New research out of NYU College of Dentistry and Weill Cornell Medicine “adds to the growing evidence of a connection between periodontal disease and Alzheimer’s” disease, Science Daily reports. The findings show the importance of the oral microbiome and may offer clues for preventing Alzheimer’s.
Researchers found that adults who have more harmful than healthy bacteria in their gums are more likely to have evidence for amyloid beta, a key biomarker for Alzheimer’s, in their cerebrospinal fluid (CSF). Amyloid beta is one of two characteristic proteins for Alzheimer’s in the brain. The other, tau, was not associated with an imbalance in oral bacteria.

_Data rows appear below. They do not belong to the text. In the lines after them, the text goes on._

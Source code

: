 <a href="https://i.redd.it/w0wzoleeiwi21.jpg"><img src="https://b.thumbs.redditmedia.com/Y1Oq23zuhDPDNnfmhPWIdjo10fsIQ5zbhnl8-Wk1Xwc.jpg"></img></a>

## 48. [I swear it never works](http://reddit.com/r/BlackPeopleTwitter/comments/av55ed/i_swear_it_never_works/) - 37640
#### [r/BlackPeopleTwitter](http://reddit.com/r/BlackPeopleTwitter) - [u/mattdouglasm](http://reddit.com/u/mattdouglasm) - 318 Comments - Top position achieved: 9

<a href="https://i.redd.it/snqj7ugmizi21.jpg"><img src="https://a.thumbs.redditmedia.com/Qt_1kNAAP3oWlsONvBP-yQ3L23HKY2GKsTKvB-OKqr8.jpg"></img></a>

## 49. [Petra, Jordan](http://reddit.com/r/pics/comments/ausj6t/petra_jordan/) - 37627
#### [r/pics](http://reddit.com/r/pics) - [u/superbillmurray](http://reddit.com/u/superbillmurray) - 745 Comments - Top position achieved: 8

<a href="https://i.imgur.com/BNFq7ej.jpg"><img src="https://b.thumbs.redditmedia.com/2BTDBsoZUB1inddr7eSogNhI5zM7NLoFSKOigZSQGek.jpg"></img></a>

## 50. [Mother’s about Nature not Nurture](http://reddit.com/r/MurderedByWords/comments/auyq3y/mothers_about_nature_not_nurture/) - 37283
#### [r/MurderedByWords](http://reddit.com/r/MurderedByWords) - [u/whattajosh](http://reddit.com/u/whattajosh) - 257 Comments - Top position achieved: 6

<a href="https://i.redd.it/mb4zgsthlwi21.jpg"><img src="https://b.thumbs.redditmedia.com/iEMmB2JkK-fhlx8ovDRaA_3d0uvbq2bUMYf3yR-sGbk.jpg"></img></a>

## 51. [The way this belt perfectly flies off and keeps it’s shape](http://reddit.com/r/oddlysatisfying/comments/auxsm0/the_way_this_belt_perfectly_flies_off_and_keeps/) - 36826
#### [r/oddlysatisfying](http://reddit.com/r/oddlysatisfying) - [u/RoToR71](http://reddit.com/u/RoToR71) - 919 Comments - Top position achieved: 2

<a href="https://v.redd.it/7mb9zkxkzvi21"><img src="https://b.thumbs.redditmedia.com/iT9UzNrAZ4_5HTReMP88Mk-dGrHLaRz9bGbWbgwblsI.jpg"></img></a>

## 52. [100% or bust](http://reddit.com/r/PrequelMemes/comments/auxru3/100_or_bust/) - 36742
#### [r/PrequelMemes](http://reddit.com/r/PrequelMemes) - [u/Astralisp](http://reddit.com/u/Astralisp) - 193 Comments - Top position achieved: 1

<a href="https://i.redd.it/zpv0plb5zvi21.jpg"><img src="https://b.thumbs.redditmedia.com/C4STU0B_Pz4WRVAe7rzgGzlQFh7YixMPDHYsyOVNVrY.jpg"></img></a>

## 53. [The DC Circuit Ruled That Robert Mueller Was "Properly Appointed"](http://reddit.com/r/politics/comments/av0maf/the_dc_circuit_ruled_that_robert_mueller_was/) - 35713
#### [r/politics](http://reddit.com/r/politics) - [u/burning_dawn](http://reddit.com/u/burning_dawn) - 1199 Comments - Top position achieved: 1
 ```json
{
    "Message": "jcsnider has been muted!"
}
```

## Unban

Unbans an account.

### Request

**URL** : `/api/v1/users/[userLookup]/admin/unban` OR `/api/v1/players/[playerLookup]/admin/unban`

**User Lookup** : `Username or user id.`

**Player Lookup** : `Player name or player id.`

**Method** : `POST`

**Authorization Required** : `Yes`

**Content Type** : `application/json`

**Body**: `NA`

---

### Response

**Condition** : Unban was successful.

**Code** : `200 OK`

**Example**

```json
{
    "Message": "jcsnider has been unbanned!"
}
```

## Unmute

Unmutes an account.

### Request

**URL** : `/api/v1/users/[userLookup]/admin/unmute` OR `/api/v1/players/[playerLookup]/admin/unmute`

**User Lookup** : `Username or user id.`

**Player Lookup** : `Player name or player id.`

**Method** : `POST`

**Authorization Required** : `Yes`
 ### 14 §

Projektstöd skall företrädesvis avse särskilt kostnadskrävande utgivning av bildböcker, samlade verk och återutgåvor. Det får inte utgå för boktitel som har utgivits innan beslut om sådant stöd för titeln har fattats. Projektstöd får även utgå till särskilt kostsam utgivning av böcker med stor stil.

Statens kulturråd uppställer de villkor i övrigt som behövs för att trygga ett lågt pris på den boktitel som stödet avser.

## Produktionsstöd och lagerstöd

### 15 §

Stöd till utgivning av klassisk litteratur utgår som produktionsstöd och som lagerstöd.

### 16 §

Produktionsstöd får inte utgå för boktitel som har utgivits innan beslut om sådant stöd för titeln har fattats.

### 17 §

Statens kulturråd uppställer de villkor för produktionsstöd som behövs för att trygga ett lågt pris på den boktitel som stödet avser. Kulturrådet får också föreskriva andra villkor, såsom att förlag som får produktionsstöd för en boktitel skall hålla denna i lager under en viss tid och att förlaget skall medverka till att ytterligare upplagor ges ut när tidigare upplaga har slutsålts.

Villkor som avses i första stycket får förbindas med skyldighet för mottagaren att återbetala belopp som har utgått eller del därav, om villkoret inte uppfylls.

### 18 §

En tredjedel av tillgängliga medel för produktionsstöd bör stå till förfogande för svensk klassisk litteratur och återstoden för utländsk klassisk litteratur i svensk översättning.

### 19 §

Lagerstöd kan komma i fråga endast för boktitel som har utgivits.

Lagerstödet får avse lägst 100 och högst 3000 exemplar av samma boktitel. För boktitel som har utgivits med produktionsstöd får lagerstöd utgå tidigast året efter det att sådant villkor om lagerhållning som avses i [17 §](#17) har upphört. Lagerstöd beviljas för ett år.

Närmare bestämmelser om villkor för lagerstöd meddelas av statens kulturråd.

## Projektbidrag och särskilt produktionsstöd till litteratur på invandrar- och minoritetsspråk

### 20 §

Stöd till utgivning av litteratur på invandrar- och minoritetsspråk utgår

The study, “Periodontal dysbiosis associates with reduced CSF A 42 in cognitively normal elderly” by Kamer et al., was published in the journal Alzheimer’s & Dementia: Diagnosis, Assessment & Disease Monitoring.
“To our knowledge, this is the first study showing an association between the imbalanced bacterial community found under the gumline and a CSF biomarker of Alzheimer’s disease in cognitively normal older adults,” said Angela R. Kamer, the lead author on the study.
The study involved 48 healthy adults ages 65 and over. The researchers collected bacterial samples from under the gumline and CSF samples via a lumbar puncture to measure levels of amyloid beta and tau. The researchers then analyzed the bacterial samples to quantify “bad” bacteria — those known to be harmful to oral health — and “good bacteria” — those that are positive for oral health.
An imbalance in bacteria, with more harmful than good, was linked with an increased likelihood to have more amyloid beta in the brain. The reason, researchers speculated, could be that healthy oral bacteria may be protective against Alzheimer’s, in addition to maintaining bacterial balance in the mouth and decreasing inflammation.
“Our results show the importance of the overall oral microbiome — not only of the role of ‘bad’ bacteria, but also ‘good’ bacteria — in modulating amyloid levels,” said Kamer. “These findings suggest that multiple oral bacteria are involved in the expression of amyloid lesions.”
The researchers are planning to conduct a follow-up study to determine if improving gum health through deep oral cleanings could modify levels of beta amyloid in the brain and prevent Alzheimer’s disease.